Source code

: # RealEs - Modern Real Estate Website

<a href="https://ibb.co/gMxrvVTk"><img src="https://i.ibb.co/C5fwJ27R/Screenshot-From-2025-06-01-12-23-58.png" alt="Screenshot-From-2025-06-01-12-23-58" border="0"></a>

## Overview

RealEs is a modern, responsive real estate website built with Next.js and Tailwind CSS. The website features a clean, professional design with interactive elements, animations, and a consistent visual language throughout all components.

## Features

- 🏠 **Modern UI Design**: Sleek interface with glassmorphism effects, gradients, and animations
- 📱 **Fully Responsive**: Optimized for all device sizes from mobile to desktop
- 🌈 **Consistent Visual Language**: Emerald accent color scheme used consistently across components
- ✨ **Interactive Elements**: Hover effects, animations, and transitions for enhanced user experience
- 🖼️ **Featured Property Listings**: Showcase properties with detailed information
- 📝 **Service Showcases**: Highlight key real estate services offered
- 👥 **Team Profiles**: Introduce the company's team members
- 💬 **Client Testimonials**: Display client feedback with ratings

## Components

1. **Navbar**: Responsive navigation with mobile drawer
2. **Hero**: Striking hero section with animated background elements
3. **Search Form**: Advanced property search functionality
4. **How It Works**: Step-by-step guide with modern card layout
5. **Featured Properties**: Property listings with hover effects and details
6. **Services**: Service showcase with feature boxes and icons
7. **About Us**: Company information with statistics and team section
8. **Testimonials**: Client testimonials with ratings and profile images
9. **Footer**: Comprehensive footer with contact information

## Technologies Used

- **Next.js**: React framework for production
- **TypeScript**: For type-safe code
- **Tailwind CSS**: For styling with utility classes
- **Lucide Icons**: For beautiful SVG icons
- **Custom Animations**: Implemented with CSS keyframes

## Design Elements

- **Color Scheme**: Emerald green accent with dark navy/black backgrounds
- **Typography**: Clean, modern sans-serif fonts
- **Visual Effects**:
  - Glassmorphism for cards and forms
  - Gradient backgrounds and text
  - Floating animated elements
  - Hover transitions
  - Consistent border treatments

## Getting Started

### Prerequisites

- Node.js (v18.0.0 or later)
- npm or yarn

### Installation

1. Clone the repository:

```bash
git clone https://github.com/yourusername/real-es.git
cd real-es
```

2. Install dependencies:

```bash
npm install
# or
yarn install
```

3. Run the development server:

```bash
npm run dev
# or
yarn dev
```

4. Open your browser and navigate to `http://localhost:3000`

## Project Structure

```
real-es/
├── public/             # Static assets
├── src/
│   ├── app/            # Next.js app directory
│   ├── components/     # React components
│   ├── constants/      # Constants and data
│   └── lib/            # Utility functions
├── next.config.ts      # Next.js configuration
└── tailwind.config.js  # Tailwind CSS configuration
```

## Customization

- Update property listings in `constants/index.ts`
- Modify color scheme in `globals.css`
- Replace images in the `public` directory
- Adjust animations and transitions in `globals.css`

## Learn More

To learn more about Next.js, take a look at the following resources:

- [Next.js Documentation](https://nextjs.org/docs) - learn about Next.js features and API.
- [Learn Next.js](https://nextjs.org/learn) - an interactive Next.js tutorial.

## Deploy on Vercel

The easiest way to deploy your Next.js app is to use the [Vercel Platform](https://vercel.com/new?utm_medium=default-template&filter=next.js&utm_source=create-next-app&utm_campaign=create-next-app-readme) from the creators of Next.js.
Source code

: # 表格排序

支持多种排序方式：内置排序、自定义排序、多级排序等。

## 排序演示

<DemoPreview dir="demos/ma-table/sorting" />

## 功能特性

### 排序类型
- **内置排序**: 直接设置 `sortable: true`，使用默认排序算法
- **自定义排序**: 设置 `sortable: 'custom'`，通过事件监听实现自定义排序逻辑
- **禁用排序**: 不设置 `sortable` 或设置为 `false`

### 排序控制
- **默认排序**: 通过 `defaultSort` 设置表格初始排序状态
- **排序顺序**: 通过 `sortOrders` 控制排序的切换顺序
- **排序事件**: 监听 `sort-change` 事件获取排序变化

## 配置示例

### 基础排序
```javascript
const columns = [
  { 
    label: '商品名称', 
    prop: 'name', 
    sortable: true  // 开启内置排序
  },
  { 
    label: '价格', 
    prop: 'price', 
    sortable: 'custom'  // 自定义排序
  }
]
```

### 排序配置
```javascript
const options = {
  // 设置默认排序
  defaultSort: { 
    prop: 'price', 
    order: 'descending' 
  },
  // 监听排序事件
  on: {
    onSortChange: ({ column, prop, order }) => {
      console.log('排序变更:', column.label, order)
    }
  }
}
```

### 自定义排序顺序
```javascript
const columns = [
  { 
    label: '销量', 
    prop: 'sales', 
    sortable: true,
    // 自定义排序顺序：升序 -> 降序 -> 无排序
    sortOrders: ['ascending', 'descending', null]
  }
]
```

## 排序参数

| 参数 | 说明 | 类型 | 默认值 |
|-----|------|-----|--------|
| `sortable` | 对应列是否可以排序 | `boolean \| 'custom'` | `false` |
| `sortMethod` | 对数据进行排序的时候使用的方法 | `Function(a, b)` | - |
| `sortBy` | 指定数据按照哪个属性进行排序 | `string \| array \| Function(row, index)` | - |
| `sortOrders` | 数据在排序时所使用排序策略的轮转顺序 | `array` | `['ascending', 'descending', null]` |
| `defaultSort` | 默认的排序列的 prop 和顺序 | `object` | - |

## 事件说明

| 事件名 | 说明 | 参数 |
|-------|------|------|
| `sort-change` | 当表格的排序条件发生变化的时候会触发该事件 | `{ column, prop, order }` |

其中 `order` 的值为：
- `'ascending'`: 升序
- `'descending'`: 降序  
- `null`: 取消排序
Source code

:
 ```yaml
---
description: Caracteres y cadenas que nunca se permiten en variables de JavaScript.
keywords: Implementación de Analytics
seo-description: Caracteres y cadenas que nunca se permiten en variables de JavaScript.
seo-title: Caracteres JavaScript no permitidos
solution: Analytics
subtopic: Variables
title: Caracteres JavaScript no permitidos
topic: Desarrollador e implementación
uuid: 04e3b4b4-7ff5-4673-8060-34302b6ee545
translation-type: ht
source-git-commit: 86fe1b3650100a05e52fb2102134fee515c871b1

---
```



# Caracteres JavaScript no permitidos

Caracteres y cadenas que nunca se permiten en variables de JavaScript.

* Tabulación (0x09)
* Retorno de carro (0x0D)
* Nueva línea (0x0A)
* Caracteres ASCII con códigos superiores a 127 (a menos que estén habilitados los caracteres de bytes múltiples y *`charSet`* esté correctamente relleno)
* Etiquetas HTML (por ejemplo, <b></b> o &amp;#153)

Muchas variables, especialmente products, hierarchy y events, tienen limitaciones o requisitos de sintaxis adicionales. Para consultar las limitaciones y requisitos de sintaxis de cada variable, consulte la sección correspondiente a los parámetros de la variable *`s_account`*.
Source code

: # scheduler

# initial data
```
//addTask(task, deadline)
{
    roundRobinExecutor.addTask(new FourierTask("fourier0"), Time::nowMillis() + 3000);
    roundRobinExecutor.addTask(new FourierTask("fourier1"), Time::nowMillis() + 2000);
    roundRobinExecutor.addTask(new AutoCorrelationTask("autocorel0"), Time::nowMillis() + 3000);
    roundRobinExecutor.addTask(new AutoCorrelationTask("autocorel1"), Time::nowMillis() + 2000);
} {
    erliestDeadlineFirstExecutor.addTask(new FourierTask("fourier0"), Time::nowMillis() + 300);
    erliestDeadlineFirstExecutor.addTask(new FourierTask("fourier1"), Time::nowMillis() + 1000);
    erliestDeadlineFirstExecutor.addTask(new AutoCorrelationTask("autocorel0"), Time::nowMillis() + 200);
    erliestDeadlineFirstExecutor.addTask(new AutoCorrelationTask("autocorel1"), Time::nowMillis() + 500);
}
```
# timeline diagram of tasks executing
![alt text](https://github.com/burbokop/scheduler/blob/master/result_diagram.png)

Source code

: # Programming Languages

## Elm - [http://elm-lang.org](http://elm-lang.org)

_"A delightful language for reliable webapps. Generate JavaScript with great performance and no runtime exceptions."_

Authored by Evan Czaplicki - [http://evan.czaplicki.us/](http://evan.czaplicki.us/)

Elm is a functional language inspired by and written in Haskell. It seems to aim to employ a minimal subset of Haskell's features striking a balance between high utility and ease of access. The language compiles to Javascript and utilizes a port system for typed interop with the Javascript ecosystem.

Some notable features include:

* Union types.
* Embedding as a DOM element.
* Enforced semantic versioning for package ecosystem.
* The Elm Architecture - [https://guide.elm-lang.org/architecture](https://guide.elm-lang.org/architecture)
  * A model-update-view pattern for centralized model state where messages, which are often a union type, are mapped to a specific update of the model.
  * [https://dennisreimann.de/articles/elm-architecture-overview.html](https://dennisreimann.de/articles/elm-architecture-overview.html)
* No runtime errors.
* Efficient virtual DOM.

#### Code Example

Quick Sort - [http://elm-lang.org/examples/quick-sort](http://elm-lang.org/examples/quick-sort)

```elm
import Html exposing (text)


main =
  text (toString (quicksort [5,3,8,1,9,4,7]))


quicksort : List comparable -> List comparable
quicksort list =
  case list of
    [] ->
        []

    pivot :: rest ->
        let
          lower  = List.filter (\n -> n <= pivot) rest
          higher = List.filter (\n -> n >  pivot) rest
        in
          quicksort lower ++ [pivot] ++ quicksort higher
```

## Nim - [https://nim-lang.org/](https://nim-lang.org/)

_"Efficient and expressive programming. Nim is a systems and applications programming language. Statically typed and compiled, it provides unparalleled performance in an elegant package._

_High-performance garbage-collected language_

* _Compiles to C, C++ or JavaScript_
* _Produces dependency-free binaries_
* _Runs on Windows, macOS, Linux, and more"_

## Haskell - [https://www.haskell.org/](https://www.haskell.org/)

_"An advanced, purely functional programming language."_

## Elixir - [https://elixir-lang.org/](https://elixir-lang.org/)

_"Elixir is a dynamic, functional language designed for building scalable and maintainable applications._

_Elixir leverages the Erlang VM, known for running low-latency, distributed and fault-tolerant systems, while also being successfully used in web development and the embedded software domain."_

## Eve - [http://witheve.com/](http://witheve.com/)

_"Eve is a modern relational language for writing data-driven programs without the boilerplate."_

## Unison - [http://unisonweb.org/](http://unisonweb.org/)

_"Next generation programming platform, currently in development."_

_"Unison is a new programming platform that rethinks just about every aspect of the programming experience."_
^^^^^^^^^^^^^^^^
Task item: How many lines in this listing contain "team"? Give that number and stop.

Written solution: 2